Despite hopeful report that fungi help trees weather acid rain, not all species are protected, Cornell forest ecologist warns

A discovery reported in the latest edition of the journal Nature (June 13, 2002) — that fungi on the roots of some trees in the Northeastern United States help supply much-needed calcium in forest soils battered by acid rain — would seem to ease worries about the worrisome form of pollution.

But don’t stop worrying just yet, warns Timothy J. Fahey, the Liberty Hyde Bailey Professor of Natural Resources at Cornell University and a co-author of the report, “Mycorrhizal weathering of apatite as an important calcium source in base-poor forest ecosystems.”

“Not all tree species are fortunate enough to be associated with the types of root fungi that supply calcium,” he says, pointing to sugar maples, which in some areas have suffered serious declines in recent years.

“And although our findings suggest that trees with the right fungal associations may be able to short-circuit the loss of calcium in the soil, that may not get them around other problems with acidification of soil,” he adds. For example, when soil pH is lowered (and acidity rises) more naturally occurring aluminum is available to hinder plant growth. Fahey is co-principal investigator in the soil study sponsored by the National Science Foundation (NSF) at New Hampshire’s Hubbard Brook Experimental Forest.

Also contributing to the Nature report were researchers at the University of Michigan, Syracuse University, the Yale School of Forestry and Environmental Studies, the U.S. Department of Agriculture’s Forest Service and the Institute of Ecosystem System Studies in Millbrook, N.Y.
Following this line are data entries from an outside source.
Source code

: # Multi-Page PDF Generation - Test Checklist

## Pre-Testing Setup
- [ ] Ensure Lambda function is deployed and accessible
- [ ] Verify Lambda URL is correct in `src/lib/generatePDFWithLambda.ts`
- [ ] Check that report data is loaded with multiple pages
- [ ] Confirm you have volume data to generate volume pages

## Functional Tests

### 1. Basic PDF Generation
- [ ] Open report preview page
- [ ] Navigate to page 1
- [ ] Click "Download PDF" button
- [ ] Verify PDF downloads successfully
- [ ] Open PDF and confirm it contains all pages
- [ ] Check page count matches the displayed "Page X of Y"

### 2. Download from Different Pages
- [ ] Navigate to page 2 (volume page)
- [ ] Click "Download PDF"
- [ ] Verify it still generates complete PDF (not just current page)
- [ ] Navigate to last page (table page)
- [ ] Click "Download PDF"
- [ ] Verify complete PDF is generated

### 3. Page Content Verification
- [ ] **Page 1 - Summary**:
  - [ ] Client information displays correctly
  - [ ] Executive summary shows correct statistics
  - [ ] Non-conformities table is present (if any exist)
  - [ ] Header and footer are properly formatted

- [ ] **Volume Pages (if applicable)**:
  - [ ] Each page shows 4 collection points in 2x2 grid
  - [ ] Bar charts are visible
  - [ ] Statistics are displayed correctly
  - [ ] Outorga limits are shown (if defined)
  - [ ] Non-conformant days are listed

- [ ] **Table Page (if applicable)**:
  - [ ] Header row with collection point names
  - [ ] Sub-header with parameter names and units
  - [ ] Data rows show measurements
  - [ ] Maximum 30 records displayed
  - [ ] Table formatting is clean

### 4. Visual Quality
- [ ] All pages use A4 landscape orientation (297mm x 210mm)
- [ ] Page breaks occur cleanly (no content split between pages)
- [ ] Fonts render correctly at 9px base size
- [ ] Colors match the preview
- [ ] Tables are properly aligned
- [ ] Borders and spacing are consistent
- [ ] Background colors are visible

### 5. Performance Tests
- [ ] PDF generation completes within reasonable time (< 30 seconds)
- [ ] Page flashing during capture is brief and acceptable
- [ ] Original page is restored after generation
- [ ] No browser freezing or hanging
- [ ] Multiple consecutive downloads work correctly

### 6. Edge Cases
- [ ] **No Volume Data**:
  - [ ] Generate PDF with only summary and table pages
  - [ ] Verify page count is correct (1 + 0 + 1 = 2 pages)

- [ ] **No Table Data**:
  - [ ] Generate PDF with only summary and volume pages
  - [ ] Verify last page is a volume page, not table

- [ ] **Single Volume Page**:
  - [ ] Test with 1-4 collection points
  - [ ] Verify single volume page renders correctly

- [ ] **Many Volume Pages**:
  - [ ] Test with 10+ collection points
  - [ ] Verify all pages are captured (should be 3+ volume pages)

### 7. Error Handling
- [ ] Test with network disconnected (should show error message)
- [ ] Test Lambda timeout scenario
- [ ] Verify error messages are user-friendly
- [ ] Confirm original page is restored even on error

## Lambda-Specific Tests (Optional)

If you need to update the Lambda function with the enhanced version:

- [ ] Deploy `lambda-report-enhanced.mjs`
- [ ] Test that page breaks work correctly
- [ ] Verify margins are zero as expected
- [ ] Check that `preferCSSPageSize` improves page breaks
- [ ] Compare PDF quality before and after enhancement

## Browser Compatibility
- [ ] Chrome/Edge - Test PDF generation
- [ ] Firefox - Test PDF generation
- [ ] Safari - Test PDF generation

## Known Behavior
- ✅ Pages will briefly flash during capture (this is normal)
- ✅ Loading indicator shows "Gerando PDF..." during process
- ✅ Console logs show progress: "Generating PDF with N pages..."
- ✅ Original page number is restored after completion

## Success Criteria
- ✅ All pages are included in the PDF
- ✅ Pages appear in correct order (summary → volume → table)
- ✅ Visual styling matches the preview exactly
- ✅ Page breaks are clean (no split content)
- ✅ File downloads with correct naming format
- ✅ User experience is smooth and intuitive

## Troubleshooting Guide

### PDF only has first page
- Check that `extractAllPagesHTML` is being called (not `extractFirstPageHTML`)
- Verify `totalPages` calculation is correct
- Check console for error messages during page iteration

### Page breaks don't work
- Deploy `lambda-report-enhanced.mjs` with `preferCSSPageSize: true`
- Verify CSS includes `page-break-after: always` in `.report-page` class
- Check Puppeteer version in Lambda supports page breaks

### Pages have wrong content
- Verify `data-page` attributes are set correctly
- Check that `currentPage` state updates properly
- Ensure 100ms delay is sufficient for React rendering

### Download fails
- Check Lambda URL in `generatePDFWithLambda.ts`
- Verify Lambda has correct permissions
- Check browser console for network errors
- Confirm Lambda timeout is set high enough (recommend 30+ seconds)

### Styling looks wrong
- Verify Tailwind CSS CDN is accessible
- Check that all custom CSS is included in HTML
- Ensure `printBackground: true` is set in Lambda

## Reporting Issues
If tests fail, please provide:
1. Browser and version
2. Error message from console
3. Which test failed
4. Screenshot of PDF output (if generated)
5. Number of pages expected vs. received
Although forest scientists have known for more than three decades that acid rain causes the essential plant nutrient calcium to leach from forest soils, the role of the “short-circuiting” fungus was not suspected until about three years ago. That’s when electron-microscopy examination of sand revealed tiny tunnels burrowed through the grains; the mini-miners turned out to be ectomycorrhizal fungi that can penetrate micropores in silicates and take up phosphorus, as well as calcium. Living in symbiotic relationships on some tree roots — where fungi obtain sugar needed for life processes — the ectomycorrhizal fungi deliver calcium and phosphorus directly to the trees before the nutrients are lost to acidic soils.

The NSF-sponsored study at Hubbard Brook is testing the long-term result of adding calcium to forested ecosystems to return acid-base ratios to levels that probably existed a century ago, before industrial pollution began to change the chemical landscape of the northeastern United States. The Hubbard Brook researchers were using stable isotope tracing to learn the sources of calcium in plant matter. They found that a significant proportion of calcium in some tree species (particularly conifers, beech and birches) growing in calcium-poor, acidic soil was coming from apatite, a soil mineral mined by fungi on tree roots.

Apatite, pronounced like “appetite,” is a calcium phosphate mineral. The trees also were getting some calcium from the better-understood “soil exchange complex,” in which calcium is replenished by mineral weathering and atmospheric deposition before being absorbed by roots. But without the beneficial “weathering” of apatite by the ectomycorrhizal root fungi, some trees in acid rain-drenched soils probably would not be getting enough calcium, the researchers reasoned.

Benefits of the fungal association are most pronounced in tree species that can sustain the right kind of mycorrhizae on their roots — spruce, fir and most other coniferous varieties, as well as certain hardwoods, such as oaks. And a lesser benefit might accrue to trees species with the “wrong” type of root fungi — including ash, basswood and maples — if they are growing nearby in mixed-species forests, simply because they are close enough to share calcium mined by other trees’ mycorrhizae, Cornell’s Fahey says.

“But trees trying to grow in the center of a single-species stand, like a sugarbush, could be in trouble,” Fahey says, noting that the sugar maple decline in the Northeast has been linked with calcium and magnesium depletion in soils..

And he hopes that anyone who downplays the effects of pollution will not take comfort in the knowledge that obscure fungi are mopping up after acid rain. “There are still numerous deleterious effects of acid rain,” Fahey says, “that have nothing to do with mycorrhizae.”